# Requirement
Write out all of the lines below, exactly and completely.
[Opening Information shown section]
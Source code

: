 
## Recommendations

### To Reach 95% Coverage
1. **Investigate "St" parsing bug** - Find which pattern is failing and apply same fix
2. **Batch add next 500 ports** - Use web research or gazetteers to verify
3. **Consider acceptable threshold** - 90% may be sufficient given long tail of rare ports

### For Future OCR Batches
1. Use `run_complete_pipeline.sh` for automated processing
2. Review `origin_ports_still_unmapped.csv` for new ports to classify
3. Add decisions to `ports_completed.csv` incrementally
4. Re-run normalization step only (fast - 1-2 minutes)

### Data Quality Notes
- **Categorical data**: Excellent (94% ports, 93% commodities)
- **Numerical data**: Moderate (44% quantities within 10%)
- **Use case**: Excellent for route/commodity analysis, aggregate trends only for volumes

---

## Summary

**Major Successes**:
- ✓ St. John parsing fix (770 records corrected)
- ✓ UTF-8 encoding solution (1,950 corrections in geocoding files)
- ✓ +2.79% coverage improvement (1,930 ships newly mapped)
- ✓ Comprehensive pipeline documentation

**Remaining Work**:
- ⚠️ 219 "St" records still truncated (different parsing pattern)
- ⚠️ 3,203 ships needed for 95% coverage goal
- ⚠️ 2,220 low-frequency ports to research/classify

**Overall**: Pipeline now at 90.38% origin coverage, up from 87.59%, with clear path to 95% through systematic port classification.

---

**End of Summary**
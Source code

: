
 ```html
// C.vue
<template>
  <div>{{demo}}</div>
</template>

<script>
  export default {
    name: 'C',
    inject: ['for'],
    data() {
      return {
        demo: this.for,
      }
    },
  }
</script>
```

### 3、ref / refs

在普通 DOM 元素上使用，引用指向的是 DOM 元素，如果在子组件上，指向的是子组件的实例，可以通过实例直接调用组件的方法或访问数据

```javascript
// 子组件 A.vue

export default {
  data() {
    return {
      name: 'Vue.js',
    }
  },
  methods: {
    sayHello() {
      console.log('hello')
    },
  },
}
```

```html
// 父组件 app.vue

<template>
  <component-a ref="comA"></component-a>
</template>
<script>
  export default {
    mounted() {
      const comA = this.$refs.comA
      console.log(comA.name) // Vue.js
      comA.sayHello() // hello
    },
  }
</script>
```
[Closing Information shown section]
# Result below
Source code

: 
## Recommendations

### To Reach 95% Coverage
1. **Investigate "St" parsing bug** - Find which pattern is failing and apply same fix
2. **Batch add next 500 ports** - Use web research or gazetteers to verify
3. **Consider acceptable threshold** - 90% may be sufficient given long tail of rare ports

### For Future OCR Batches
1. Use `run_complete_pipeline.sh` for automated processing
2. Review `origin_ports_still_unmapped.csv` for new ports to classify
3. Add decisions to `ports_completed.csv` incrementally
4. Re-run normalization step only (fast - 1-2 minutes)

### Data Quality Notes
- **Categorical data**: Excellent (94% ports, 93% commodities)
- **Numerical data**: Moderate (44% quantities within 10%)
- **Use case**: Excellent for route/commodity analysis, aggregate trends only for volumes

---

## Summary

**Major Successes**:
- ✓ St. John parsing fix (770 records corrected)
- ✓ UTF-8 encoding solution (1,950 corrections in geocoding files)
- ✓ +2.79% coverage improvement (1,930 ships newly mapped)
- ✓ Comprehensive pipeline documentation

**Remaining Work**:
- ⚠️ 219 "St" records still truncated (different parsing pattern)
- ⚠️ 3,203 ships needed for 95% coverage goal
- ⚠️ 2,220 low-frequency ports to research/classify

**Overall**: Pipeline now at 90.38% origin coverage, up from 87.59%, with clear path to 95% through systematic port classification.

---

**End of Summary**
Source code

:
 ```html
// C.vue
<template>
  <div>{{demo}}</div>
</template>

<script>
  export default {
    name: 'C',
    inject: ['for'],
    data() {
      return {
        demo: this.for,
      }
    },
  }
</script>
```

### 3、ref / refs

在普通 DOM 元素上使用，引用指向的是 DOM 元素，如果在子组件上，指向的是子组件的实例，可以通过实例直接调用组件的方法或访问数据

```javascript
// 子组件 A.vue

export default {
  data() {
    return {
      name: 'Vue.js',
    }
  },
  methods: {
    sayHello() {
      console.log('hello')
    },
  },
}
```

```html
// 父组件 app.vue

<template>
  <component-a ref="comA"></component-a>
</template>
<script>
  export default {
    mounted() {
      const comA = this.$refs.comA
      console.log(comA.name) // Vue.js
      comA.sayHello() // hello
    },
  }
</script>
```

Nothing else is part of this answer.